Stored data
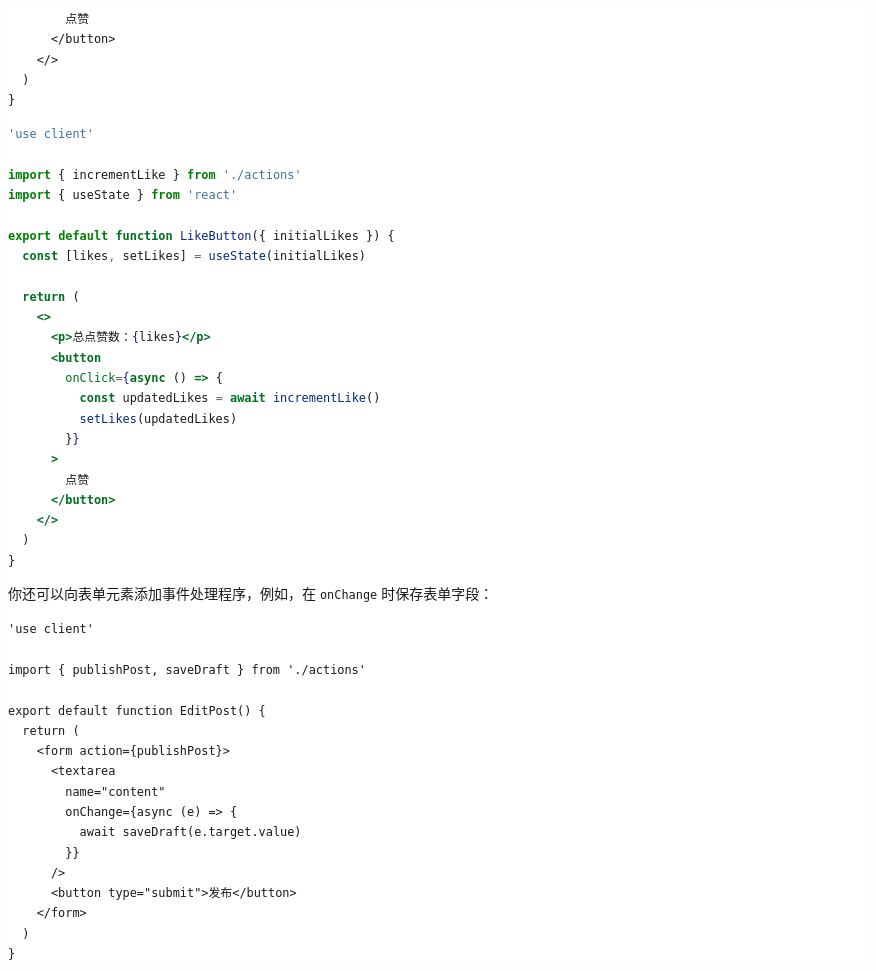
 ```tsx switcher
        点赞
      </button>
    </>
  )
}
```

```jsx switcher
'use client'

import { incrementLike } from './actions'
import { useState } from 'react'

export default function LikeButton({ initialLikes }) {
  const [likes, setLikes] = useState(initialLikes)

  return (
    <>
      <p>总点赞数：{likes}</p>
      <button
        onClick={async () => {
          const updatedLikes = await incrementLike()
          setLikes(updatedLikes)
        }}
      >
        点赞
      </button>
    </>
  )
}
```

你还可以向表单元素添加事件处理程序，例如，在 `onChange` 时保存表单字段：

```tsx
'use client'

import { publishPost, saveDraft } from './actions'

export default function EditPost() {
  return (
    <form action={publishPost}>
      <textarea
        name="content"
        onChange={async (e) => {
          await saveDraft(e.target.value)
        }}
      />
      <button type="submit">发布</button>
    </form>
  )
}
```
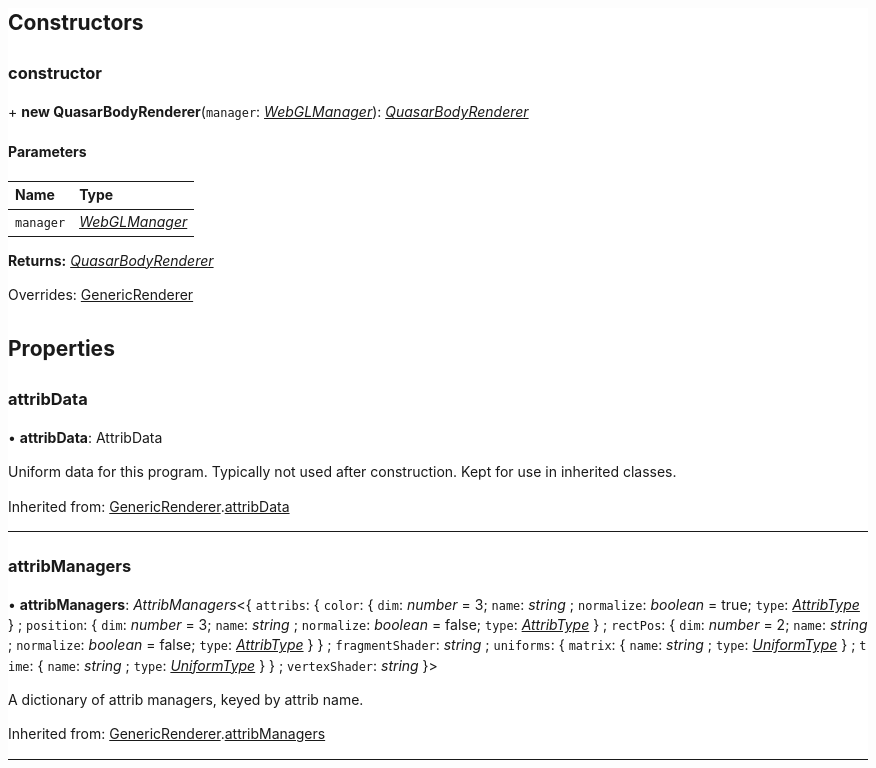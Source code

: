 ## Constructors

### constructor

\+ **new QuasarBodyRenderer**(`manager`: [_WebGLManager_](frontend_renderers_gamerenderer_webgl_webglmanager.webglmanager.md)): [_QuasarBodyRenderer_](frontend_renderers_gamerenderer_entities_quasarbodyrenderer.quasarbodyrenderer.md)

#### Parameters

| Name      | Type                                                                                 |
| :-------- | :----------------------------------------------------------------------------------- |
| `manager` | [_WebGLManager_](frontend_renderers_gamerenderer_webgl_webglmanager.webglmanager.md) |

**Returns:** [_QuasarBodyRenderer_](frontend_renderers_gamerenderer_entities_quasarbodyrenderer.quasarbodyrenderer.md)

Overrides: [GenericRenderer](frontend_renderers_gamerenderer_webgl_genericrenderer.genericrenderer.md)

## Properties

### attribData

• **attribData**: AttribData

Uniform data for this program. Typically not used after construction.
Kept for use in inherited classes.

Inherited from: [GenericRenderer](frontend_renderers_gamerenderer_webgl_genericrenderer.genericrenderer.md).[attribData](frontend_renderers_gamerenderer_webgl_genericrenderer.genericrenderer.md#attribdata)

---

### attribManagers

• **attribManagers**: _AttribManagers_<{ `attribs`: { `color`: { `dim`: _number_ = 3; `name`: _string_ ; `normalize`: _boolean_ = true; `type`: [_AttribType_](../enums/frontend_renderers_gamerenderer_enginetypes.attribtype.md) } ; `position`: { `dim`: _number_ = 3; `name`: _string_ ; `normalize`: _boolean_ = false; `type`: [_AttribType_](../enums/frontend_renderers_gamerenderer_enginetypes.attribtype.md) } ; `rectPos`: { `dim`: _number_ = 2; `name`: _string_ ; `normalize`: _boolean_ = false; `type`: [_AttribType_](../enums/frontend_renderers_gamerenderer_enginetypes.attribtype.md) } } ; `fragmentShader`: _string_ ; `uniforms`: { `matrix`: { `name`: _string_ ; `type`: [_UniformType_](../enums/frontend_renderers_gamerenderer_enginetypes.uniformtype.md) } ; `time`: { `name`: _string_ ; `type`: [_UniformType_](../enums/frontend_renderers_gamerenderer_enginetypes.uniformtype.md) } } ; `vertexShader`: _string_ }\>

A dictionary of attrib managers, keyed by attrib name.

Inherited from: [GenericRenderer](frontend_renderers_gamerenderer_webgl_genericrenderer.genericrenderer.md).[attribManagers](frontend_renderers_gamerenderer_webgl_genericrenderer.genericrenderer.md#attribmanagers)

---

■ Try it ■
The output must match the records word for word, except that no pictures appear.

■ Exercise solution ■
 ```tsx switcher
        点赞
      </button>
    </>
  )
}
```

```jsx switcher
'use client'

import { incrementLike } from './actions'
import { useState } from 'react'

export default function LikeButton({ initialLikes }) {
  const [likes, setLikes] = useState(initialLikes)

  return (
    <>
      <p>总点赞数：{likes}</p>
      <button
        onClick={async () => {
          const updatedLikes = await incrementLike()
          setLikes(updatedLikes)
        }}
      >
        点赞
      </button>
    </>
  )
}
```

你还可以向表单元素添加事件处理程序，例如，在 `onChange` 时保存表单字段：

```tsx
'use client'

import { publishPost, saveDraft } from './actions'

export default function EditPost() {
  return (
    <form action={publishPost}>
      <textarea
        name="content"
        onChange={async (e) => {
          await saveDraft(e.target.value)
        }}
      />
      <button type="submit">发布</button>
    </form>
  )
}
```
Source code

: ## Constructors

### constructor

\+ **new QuasarBodyRenderer**(`manager`: [_WebGLManager_](frontend_renderers_gamerenderer_webgl_webglmanager.webglmanager.md)): [_QuasarBodyRenderer_](frontend_renderers_gamerenderer_entities_quasarbodyrenderer.quasarbodyrenderer.md)

#### Parameters

| Name      | Type                                                                                 |
| :-------- | :----------------------------------------------------------------------------------- |
| `manager` | [_WebGLManager_](frontend_renderers_gamerenderer_webgl_webglmanager.webglmanager.md) |

**Returns:** [_QuasarBodyRenderer_](frontend_renderers_gamerenderer_entities_quasarbodyrenderer.quasarbodyrenderer.md)

Overrides: [GenericRenderer](frontend_renderers_gamerenderer_webgl_genericrenderer.genericrenderer.md)

## Properties

### attribData

• **attribData**: AttribData

Uniform data for this program. Typically not used after construction.
Kept for use in inherited classes.

Inherited from: [GenericRenderer](frontend_renderers_gamerenderer_webgl_genericrenderer.genericrenderer.md).[attribData](frontend_renderers_gamerenderer_webgl_genericrenderer.genericrenderer.md#attribdata)

---

### attribManagers

• **attribManagers**: _AttribManagers_<{ `attribs`: { `color`: { `dim`: _number_ = 3; `name`: _string_ ; `normalize`: _boolean_ = true; `type`: [_AttribType_](../enums/frontend_renderers_gamerenderer_enginetypes.attribtype.md) } ; `position`: { `dim`: _number_ = 3; `name`: _string_ ; `normalize`: _boolean_ = false; `type`: [_AttribType_](../enums/frontend_renderers_gamerenderer_enginetypes.attribtype.md) } ; `rectPos`: { `dim`: _number_ = 2; `name`: _string_ ; `normalize`: _boolean_ = false; `type`: [_AttribType_](../enums/frontend_renderers_gamerenderer_enginetypes.attribtype.md) } } ; `fragmentShader`: _string_ ; `uniforms`: { `matrix`: { `name`: _string_ ; `type`: [_UniformType_](../enums/frontend_renderers_gamerenderer_enginetypes.uniformtype.md) } ; `time`: { `name`: _string_ ; `type`: [_UniformType_](../enums/frontend_renderers_gamerenderer_enginetypes.uniformtype.md) } } ; `vertexShader`: _string_ }\>

A dictionary of attrib managers, keyed by attrib name.

Inherited from: [GenericRenderer](frontend_renderers_gamerenderer_webgl_genericrenderer.genericrenderer.md).[attribManagers](frontend_renderers_gamerenderer_webgl_genericrenderer.genericrenderer.md#attribmanagers)

---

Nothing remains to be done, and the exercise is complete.